Task item:
Using the data that follows, give again word for word the lines between the one holding "- [Open Science" and the one holding "decoding with Python", inclusive. Omit the pictures.

Saved entries:
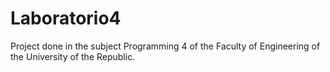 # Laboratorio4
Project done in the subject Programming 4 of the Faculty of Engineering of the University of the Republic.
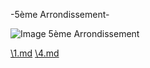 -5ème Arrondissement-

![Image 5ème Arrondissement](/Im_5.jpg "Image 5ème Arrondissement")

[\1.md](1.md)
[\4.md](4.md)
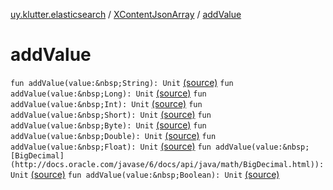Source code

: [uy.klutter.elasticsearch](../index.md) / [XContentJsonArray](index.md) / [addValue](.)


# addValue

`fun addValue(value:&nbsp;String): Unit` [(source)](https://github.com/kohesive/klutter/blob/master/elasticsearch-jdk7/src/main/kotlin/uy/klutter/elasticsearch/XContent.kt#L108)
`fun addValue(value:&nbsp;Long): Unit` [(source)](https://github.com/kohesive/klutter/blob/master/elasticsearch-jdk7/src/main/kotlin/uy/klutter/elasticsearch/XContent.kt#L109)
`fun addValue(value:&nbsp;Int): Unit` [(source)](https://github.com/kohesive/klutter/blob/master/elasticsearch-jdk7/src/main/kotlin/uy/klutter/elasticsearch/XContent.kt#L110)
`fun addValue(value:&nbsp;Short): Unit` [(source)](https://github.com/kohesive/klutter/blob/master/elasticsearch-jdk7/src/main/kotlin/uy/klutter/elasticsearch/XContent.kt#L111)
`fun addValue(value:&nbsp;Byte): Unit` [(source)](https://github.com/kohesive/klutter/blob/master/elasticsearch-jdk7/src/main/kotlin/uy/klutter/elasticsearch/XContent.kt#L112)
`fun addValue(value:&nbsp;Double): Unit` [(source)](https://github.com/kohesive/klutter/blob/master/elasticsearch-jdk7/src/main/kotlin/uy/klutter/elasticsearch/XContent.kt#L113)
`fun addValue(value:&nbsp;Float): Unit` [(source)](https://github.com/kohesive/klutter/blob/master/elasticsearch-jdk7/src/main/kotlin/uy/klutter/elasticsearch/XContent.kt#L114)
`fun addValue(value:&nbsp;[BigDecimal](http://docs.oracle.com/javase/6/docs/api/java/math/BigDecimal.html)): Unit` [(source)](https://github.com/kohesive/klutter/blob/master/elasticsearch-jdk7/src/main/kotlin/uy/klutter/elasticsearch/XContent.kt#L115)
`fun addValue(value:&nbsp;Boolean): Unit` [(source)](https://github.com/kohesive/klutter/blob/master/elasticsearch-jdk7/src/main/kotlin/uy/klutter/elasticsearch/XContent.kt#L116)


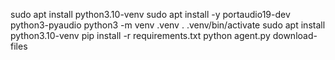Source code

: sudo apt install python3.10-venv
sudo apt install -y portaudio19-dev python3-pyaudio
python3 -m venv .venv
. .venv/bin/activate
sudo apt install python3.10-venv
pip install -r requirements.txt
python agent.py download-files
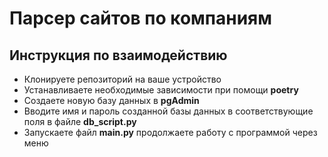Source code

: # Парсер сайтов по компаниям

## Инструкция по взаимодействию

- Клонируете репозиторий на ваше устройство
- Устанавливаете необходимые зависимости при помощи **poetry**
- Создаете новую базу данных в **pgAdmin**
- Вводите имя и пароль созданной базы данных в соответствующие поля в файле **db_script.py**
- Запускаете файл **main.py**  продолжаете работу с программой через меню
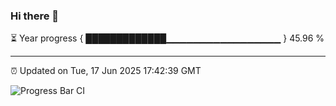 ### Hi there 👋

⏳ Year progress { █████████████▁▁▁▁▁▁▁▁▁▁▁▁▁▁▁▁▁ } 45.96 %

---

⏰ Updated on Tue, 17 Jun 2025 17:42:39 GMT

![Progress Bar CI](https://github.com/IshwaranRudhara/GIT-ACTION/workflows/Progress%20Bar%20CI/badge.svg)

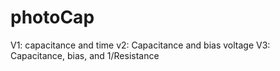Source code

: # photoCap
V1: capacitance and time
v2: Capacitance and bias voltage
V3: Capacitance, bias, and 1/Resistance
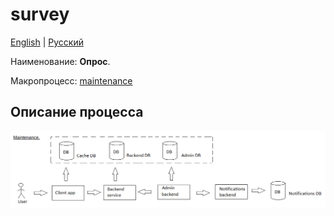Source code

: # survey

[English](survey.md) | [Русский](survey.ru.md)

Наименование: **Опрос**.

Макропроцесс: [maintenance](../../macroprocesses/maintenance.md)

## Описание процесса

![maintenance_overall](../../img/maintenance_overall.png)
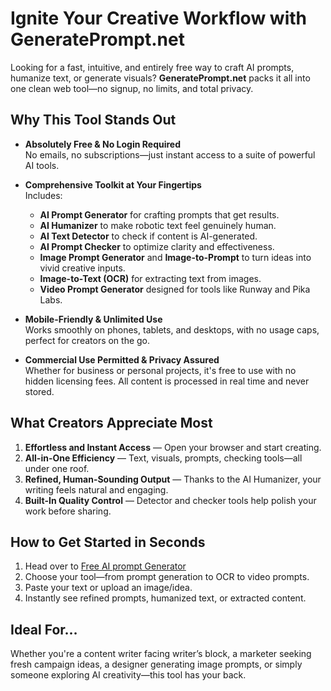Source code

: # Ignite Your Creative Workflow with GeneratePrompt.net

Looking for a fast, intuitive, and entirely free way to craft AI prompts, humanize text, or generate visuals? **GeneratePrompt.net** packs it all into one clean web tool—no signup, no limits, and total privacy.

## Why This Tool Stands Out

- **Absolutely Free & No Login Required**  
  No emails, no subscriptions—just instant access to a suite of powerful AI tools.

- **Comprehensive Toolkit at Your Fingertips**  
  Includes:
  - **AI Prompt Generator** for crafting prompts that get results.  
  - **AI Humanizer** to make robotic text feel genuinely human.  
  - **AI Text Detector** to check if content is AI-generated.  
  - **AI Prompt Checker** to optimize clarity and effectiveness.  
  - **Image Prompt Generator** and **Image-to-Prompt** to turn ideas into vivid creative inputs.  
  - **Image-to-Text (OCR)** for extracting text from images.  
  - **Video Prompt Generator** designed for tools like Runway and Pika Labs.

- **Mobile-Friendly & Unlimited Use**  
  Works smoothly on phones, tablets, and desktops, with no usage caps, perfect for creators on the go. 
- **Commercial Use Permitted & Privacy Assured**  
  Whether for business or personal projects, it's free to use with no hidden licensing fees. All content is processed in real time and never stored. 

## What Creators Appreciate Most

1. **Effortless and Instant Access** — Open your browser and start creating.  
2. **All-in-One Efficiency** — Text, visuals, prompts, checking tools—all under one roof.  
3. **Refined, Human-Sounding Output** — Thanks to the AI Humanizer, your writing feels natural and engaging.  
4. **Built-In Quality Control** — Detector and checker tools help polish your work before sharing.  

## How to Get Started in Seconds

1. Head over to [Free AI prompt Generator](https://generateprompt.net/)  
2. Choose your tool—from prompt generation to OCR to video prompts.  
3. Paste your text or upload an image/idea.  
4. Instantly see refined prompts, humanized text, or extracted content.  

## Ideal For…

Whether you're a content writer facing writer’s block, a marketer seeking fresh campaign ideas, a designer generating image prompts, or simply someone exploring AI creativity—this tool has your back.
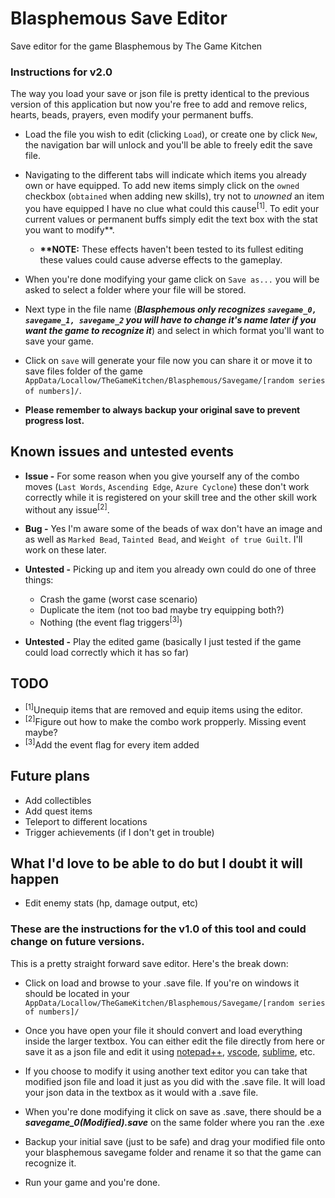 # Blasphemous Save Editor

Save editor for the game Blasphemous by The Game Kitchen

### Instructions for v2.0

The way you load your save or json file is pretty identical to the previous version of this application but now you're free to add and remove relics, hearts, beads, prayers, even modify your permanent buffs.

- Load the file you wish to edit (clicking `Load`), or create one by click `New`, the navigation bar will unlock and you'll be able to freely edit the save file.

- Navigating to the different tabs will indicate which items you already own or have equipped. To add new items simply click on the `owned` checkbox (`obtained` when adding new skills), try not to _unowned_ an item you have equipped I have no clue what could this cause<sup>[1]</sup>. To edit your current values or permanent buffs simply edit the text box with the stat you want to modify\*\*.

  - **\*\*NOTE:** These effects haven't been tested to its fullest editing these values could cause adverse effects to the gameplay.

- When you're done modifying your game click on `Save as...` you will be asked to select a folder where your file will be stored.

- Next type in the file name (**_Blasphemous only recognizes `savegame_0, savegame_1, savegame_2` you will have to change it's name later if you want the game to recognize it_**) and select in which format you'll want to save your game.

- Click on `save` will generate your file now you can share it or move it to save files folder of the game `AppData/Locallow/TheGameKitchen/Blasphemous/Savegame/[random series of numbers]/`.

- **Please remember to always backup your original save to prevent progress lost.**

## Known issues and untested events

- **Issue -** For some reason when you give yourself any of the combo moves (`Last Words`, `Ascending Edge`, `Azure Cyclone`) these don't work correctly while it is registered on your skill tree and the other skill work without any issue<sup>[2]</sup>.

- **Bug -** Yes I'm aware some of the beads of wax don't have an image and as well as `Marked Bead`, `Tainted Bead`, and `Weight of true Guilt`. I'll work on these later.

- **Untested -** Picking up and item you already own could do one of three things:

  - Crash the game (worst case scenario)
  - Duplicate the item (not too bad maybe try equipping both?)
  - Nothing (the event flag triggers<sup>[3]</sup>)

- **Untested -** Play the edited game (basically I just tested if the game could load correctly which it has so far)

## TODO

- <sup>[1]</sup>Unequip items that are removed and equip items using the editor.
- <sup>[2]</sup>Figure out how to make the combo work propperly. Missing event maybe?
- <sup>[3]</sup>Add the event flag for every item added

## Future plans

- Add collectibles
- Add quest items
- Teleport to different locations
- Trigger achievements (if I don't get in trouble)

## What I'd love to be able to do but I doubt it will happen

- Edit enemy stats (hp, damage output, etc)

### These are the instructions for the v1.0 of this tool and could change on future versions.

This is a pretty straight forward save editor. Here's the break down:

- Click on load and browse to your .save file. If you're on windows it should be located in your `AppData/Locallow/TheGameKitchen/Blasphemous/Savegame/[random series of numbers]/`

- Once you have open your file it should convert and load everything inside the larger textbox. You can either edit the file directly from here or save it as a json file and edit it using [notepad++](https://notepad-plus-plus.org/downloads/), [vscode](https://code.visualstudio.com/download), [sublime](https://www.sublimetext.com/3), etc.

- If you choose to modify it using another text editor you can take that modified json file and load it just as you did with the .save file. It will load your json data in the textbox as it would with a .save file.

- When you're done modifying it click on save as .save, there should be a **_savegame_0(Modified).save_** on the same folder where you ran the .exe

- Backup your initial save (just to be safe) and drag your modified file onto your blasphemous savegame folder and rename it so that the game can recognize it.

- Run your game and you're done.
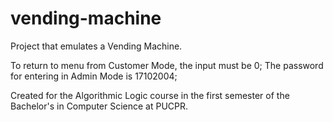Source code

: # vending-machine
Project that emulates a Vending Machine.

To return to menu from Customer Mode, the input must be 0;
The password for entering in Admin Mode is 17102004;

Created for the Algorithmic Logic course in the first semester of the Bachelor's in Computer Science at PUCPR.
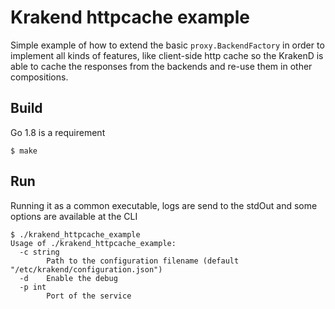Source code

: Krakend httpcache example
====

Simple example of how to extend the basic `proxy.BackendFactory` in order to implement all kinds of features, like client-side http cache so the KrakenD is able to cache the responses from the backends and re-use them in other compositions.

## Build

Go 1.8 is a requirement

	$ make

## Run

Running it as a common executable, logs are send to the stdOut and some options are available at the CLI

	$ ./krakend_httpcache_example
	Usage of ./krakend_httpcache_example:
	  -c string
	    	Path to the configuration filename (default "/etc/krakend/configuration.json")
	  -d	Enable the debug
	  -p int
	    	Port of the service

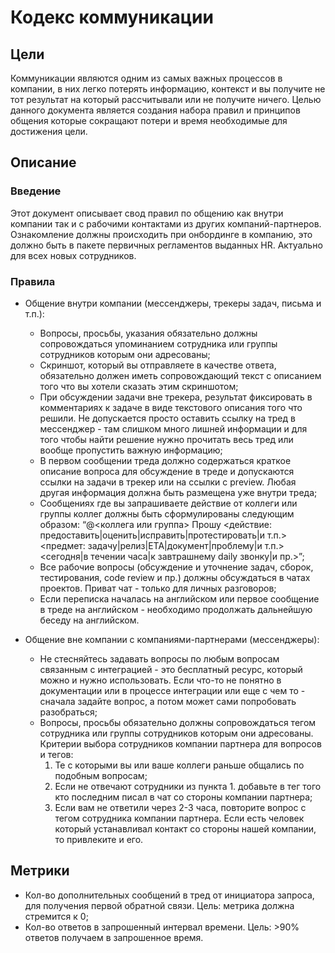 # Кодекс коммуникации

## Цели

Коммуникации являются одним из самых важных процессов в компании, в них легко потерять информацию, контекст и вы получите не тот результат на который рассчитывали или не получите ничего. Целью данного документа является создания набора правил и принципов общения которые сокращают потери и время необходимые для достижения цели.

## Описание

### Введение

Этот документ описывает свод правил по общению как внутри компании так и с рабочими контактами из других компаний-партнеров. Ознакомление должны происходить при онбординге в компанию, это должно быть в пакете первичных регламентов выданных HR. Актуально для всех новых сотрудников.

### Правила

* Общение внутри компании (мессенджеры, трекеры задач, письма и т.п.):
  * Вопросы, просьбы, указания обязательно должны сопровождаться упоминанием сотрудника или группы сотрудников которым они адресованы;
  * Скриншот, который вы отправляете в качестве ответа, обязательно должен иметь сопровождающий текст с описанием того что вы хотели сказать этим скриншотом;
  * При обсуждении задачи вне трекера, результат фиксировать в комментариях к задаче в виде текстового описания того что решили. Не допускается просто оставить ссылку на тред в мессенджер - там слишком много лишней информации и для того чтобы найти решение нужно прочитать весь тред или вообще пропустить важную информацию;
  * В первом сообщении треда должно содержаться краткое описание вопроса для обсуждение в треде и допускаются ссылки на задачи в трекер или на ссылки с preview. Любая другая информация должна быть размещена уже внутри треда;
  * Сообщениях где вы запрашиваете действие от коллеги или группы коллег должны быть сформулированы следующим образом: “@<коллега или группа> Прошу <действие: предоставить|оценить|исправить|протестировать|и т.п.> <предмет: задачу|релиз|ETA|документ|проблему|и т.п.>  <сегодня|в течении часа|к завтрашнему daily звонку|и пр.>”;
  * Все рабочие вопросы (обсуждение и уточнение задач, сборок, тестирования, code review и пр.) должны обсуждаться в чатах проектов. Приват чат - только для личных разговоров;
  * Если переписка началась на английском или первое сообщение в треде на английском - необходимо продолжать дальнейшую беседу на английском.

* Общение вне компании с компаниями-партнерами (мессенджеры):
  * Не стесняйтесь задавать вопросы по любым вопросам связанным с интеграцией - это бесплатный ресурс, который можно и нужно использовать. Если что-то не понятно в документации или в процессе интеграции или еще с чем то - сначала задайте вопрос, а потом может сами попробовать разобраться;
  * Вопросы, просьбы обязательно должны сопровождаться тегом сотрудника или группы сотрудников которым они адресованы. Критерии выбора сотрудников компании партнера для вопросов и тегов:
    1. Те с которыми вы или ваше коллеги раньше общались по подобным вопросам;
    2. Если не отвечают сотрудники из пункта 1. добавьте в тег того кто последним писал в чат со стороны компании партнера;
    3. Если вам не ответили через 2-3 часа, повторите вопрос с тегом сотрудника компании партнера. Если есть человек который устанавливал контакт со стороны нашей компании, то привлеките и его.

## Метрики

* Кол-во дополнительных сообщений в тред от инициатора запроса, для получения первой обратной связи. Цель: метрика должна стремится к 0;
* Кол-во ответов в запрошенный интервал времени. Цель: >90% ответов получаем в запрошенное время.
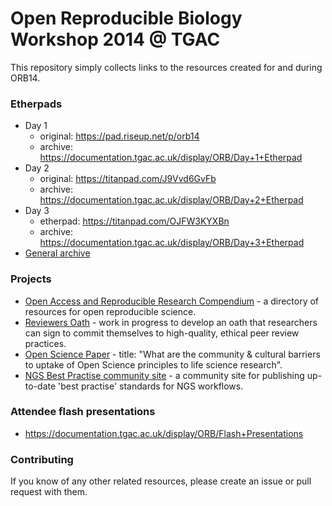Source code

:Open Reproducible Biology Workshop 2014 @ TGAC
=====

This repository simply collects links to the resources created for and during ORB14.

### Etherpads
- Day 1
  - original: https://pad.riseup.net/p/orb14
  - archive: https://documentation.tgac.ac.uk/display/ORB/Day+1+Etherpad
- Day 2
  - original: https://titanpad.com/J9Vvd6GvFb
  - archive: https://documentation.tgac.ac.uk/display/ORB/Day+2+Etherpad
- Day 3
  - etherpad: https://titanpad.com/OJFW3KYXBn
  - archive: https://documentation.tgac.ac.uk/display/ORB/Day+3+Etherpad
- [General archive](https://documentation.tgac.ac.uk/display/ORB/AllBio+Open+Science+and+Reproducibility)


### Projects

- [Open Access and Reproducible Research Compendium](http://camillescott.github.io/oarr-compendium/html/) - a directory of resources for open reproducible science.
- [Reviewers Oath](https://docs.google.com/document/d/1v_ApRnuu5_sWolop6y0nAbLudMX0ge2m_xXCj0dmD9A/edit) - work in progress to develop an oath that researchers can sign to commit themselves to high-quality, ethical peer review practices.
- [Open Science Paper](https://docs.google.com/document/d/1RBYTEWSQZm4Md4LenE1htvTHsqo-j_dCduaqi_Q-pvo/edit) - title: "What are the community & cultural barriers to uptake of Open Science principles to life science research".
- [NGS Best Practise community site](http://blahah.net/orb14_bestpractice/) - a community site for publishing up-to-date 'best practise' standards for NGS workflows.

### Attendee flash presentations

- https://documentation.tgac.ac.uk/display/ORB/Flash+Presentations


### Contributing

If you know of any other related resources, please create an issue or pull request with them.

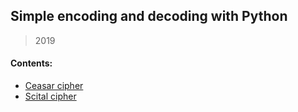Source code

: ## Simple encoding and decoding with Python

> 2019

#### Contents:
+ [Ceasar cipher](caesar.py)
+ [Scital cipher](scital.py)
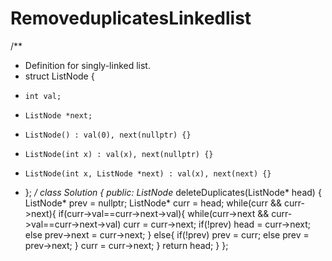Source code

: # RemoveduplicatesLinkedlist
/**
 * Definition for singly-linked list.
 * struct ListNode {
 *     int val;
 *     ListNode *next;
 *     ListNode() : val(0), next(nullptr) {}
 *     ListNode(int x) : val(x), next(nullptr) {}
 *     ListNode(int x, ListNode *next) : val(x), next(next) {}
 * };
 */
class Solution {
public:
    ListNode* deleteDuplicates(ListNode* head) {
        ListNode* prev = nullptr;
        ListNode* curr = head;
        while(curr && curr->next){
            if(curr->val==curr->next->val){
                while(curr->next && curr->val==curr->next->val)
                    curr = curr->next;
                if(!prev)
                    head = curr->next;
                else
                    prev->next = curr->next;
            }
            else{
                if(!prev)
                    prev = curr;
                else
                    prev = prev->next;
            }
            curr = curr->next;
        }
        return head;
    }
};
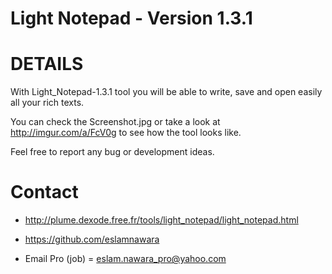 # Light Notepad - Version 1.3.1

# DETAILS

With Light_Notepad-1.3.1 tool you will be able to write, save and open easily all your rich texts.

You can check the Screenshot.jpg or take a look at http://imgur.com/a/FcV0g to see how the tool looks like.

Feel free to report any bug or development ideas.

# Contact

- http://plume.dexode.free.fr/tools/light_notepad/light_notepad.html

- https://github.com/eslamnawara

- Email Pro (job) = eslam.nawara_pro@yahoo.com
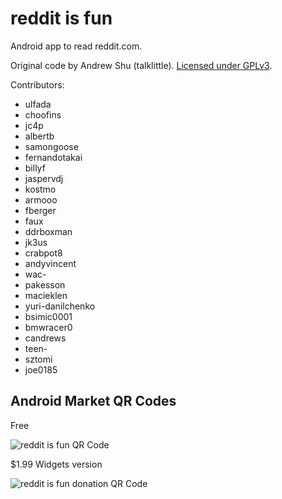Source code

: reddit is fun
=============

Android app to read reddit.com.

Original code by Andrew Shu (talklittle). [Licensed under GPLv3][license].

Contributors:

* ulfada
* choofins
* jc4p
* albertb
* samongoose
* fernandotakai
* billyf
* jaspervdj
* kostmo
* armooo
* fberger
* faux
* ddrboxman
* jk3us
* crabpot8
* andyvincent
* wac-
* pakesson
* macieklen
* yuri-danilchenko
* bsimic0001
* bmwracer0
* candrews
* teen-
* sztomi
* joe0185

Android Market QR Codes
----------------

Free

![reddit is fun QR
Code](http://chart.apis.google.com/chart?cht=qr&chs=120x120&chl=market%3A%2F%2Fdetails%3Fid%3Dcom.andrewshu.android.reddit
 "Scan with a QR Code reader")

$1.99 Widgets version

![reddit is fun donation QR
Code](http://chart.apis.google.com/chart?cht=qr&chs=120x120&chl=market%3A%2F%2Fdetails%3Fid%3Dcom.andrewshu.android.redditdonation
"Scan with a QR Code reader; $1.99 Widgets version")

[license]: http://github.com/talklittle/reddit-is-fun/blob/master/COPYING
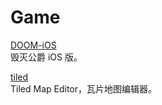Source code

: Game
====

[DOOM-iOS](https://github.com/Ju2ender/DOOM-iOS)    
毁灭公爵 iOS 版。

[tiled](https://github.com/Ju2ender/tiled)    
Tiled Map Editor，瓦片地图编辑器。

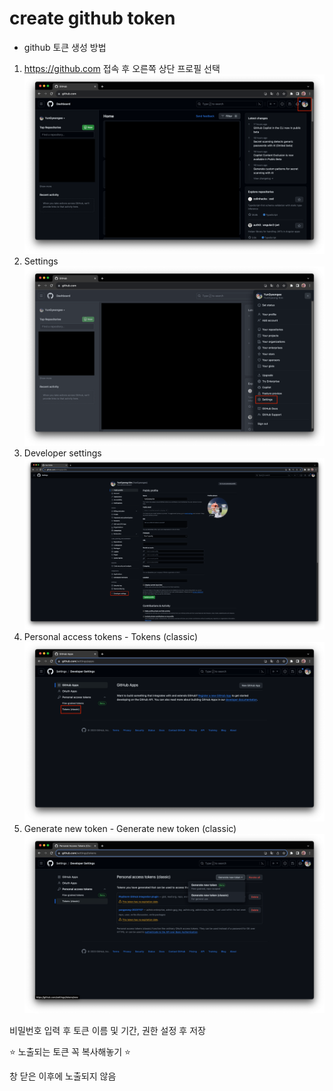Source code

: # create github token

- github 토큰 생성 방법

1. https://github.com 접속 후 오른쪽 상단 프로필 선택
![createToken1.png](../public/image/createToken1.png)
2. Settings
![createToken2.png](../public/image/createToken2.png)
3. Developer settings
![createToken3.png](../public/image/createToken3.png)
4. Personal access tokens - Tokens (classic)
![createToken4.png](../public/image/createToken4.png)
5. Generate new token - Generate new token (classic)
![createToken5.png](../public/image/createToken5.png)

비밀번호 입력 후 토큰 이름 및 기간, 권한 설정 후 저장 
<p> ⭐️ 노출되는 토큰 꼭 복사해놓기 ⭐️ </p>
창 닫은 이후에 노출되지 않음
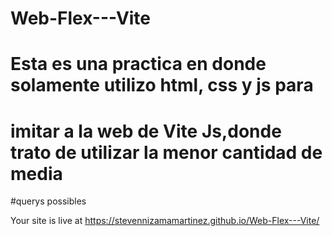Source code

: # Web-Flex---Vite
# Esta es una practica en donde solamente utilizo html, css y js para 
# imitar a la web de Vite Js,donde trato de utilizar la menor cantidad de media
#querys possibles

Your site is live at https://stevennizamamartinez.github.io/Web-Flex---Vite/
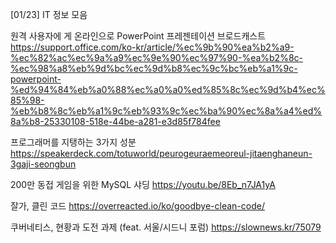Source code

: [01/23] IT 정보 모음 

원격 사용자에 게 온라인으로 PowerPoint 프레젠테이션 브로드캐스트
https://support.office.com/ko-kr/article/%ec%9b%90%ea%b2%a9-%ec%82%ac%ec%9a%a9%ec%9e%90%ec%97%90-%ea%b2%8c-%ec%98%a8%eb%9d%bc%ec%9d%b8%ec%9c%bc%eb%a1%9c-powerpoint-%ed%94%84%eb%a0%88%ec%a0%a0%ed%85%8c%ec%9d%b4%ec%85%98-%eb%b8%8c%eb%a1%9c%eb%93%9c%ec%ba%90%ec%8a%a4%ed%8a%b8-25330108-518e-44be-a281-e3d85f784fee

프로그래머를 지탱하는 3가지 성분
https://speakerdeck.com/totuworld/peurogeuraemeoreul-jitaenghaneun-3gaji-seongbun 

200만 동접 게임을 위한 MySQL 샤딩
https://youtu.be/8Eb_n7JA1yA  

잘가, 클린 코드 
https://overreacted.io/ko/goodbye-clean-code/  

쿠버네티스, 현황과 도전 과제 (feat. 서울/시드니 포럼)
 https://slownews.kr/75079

Solution for this problem:
- [Open Science Paper](https://docs.google.com/document/d/1RBYTEWSQZm4Md4LenE1htvTHsqo-j_dCduaqi_Q-pvo/edit) - title: "What are the community & cultural barriers to uptake of Open Science principles to life science research".
- [NGS Best Practise community site](http://blahah.net/orb14_bestpractice/) - a community site for publishing up-to-date 'best practise' standards for NGS workflows.

### Attendee flash presentations

- https://documentation.tgac.ac.uk/display/ORB/Flash+Presentations


### Contributing

If you know of any other related resources, please create an issue or pull request with them.

Source code

: ## Simple encoding and decoding with Python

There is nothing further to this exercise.